What would it say about us and our values, if we chose not to honour the remembrance of those who died fighting for our country and our liberty?”

We have heard from the reading in Chapter 3 of Ecclesiastes about the cycles of life; that for everything there is a season: a time to be born and a time to die, a time for peace and a time for war,a time to cry and a time for laughter. This text is popular at remembrance services and at funerals. I confess that I have never really understood why. It has always left me asking: “Is that it?”.

Ecclesiastes, written by King Solomon himself, is part of the wisdom literature of the Old Testament – and there is plenty of wisdom in it. Take for example, Chapter 10, verse 2: “The heart of the wise man inclines to the right, but the heart of the fool inclines to the left”.

In my mind Ecclesiastes is twinned with another wisdom book in the Old Testament, Job : the story of a very good man to whom terrible things happen – he loses his wealth, his whole family is killed in a series of freak accidents and he catches a horrible disease. No wonder that he cries out in his agony: “Why me?”. How many of the men and women we honour today will have died with that question on their lips?

Job is about the extremes of life, where Ecclesiastes is about the ordinary life, the cycles of life, the mundane in life, but it is as bitter a complaint as the book of Job. The author begins by saying that he has tried everything but nothing satisfies. That there is nothing new under the sun, and it is all utterly pointless.
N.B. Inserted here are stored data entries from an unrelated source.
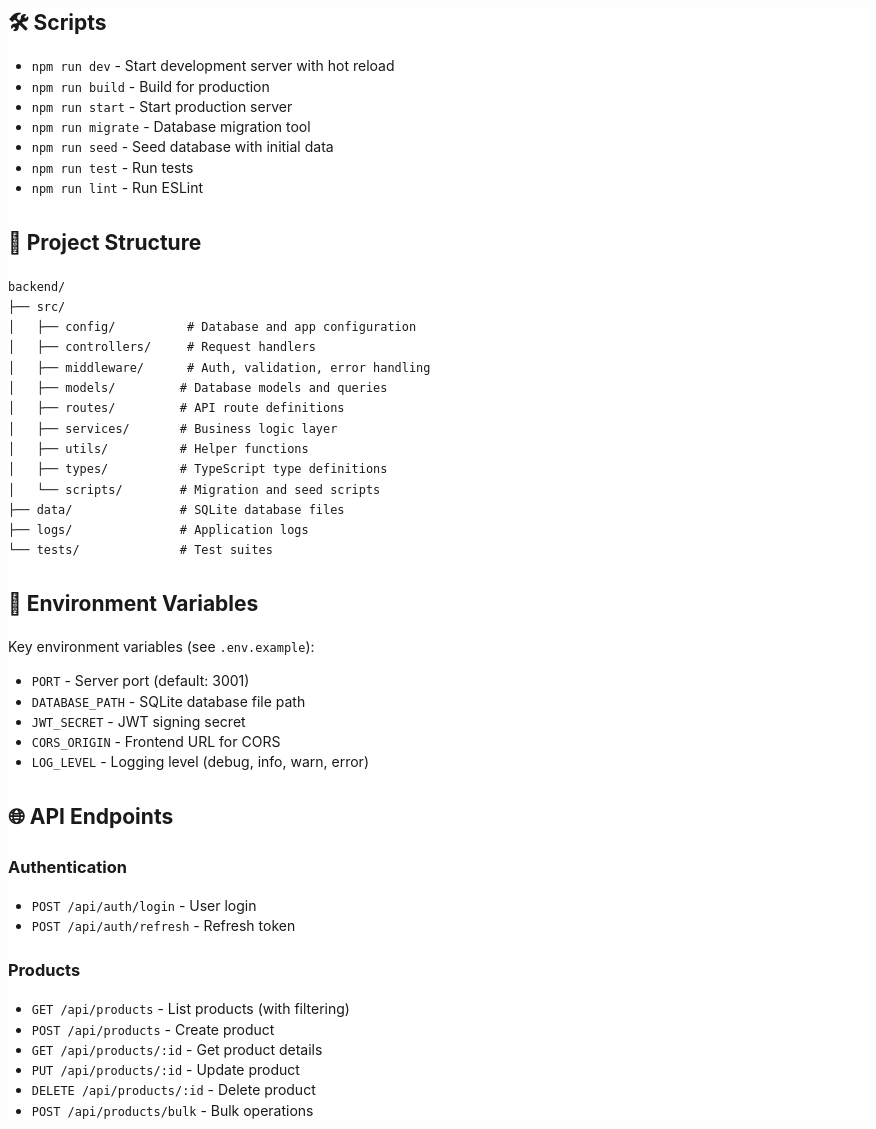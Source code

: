 ## 🛠️ Scripts

- `npm run dev` - Start development server with hot reload
- `npm run build` - Build for production
- `npm run start` - Start production server
- `npm run migrate` - Database migration tool
- `npm run seed` - Seed database with initial data
- `npm run test` - Run tests
- `npm run lint` - Run ESLint

## 📁 Project Structure

```
backend/
├── src/
│   ├── config/          # Database and app configuration
│   ├── controllers/     # Request handlers
│   ├── middleware/      # Auth, validation, error handling
│   ├── models/         # Database models and queries
│   ├── routes/         # API route definitions
│   ├── services/       # Business logic layer
│   ├── utils/          # Helper functions
│   ├── types/          # TypeScript type definitions
│   └── scripts/        # Migration and seed scripts
├── data/               # SQLite database files
├── logs/               # Application logs
└── tests/              # Test suites
```

## 🔐 Environment Variables

Key environment variables (see `.env.example`):

- `PORT` - Server port (default: 3001)
- `DATABASE_PATH` - SQLite database file path
- `JWT_SECRET` - JWT signing secret
- `CORS_ORIGIN` - Frontend URL for CORS
- `LOG_LEVEL` - Logging level (debug, info, warn, error)

## 🌐 API Endpoints

### Authentication
- `POST /api/auth/login` - User login
- `POST /api/auth/refresh` - Refresh token

### Products
- `GET /api/products` - List products (with filtering)
- `POST /api/products` - Create product
- `GET /api/products/:id` - Get product details
- `PUT /api/products/:id` - Update product
- `DELETE /api/products/:id` - Delete product
- `POST /api/products/bulk` - Bulk operations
His principal complaint is that whatever we do or are will be forgotten.

Worse still, he says, the brave, the wise and the good will all end up forgotten and in the same graveyard as the fool, the coward and the wicked.
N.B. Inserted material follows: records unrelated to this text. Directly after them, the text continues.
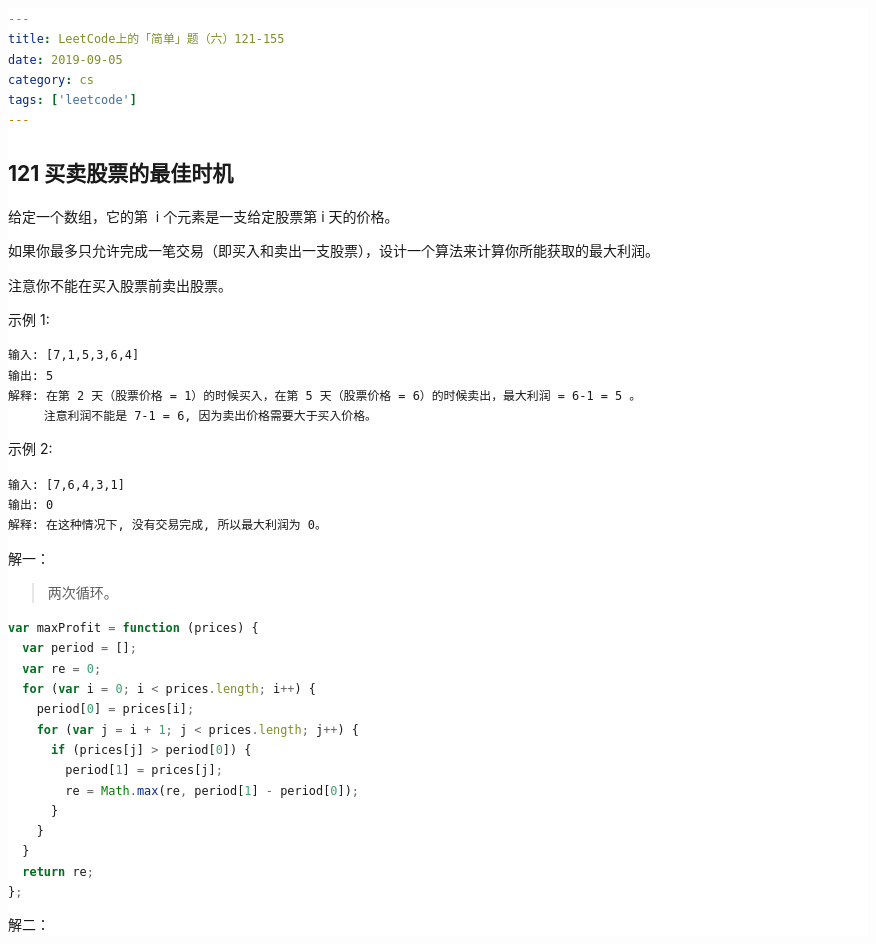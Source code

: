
 ```yaml
---
title: LeetCode上的「简单」题（六）121-155
date: 2019-09-05
category: cs
tags: ['leetcode']
---
```


## 121 买卖股票的最佳时机

给定一个数组，它的第  i 个元素是一支给定股票第 i 天的价格。

如果你最多只允许完成一笔交易（即买入和卖出一支股票），设计一个算法来计算你所能获取的最大利润。

注意你不能在买入股票前卖出股票。

示例 1:

```
输入: [7,1,5,3,6,4]
输出: 5
解释: 在第 2 天（股票价格 = 1）的时候买入，在第 5 天（股票价格 = 6）的时候卖出，最大利润 = 6-1 = 5 。
     注意利润不能是 7-1 = 6, 因为卖出价格需要大于买入价格。
```

示例 2:

```
输入: [7,6,4,3,1]
输出: 0
解释: 在这种情况下, 没有交易完成, 所以最大利润为 0。
```

解一：

> 两次循环。

```js
var maxProfit = function (prices) {
  var period = [];
  var re = 0;
  for (var i = 0; i < prices.length; i++) {
    period[0] = prices[i];
    for (var j = i + 1; j < prices.length; j++) {
      if (prices[j] > period[0]) {
        period[1] = prices[j];
        re = Math.max(re, period[1] - period[0]);
      }
    }
  }
  return re;
};
```

解二：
It isn’t till the end of the book, having stirred up our anger and despair at the pointlessness of it all, that the author offers us any comfort. In the same way in the book of Job, it isn’t until the very end that God answers Job’s question: “Why me?”.

He asks Job if he was present when God created the universe, and – as he wasn’t – how can he expect to have any inkling of God’s eternal purpose. So in Ecclesiastes, we are told that from our perception everything might be pointless, and will be forgotten, but that God will remember and that under his judgement everything will have a purpose and a place.

Our comfort therefore, is to trust that there is a divine plan of which we are ignorant. Is that enough comfort for us?

We have the advantage over King Solomon. We worship, not in the magnificent temple that he built, but in the Church of Christ. We know what he didn’t know: we know about redemption, resurrection, salvation. What is more, we do know our purpose in his plan: to glorify God and enjoy him forever.

This gives our remembrance service a completely different character: We aren’t here struggling to keep alive a memory, we are here to celebrate the sacrifice of men and women who we will meet and with whom we will share eternity.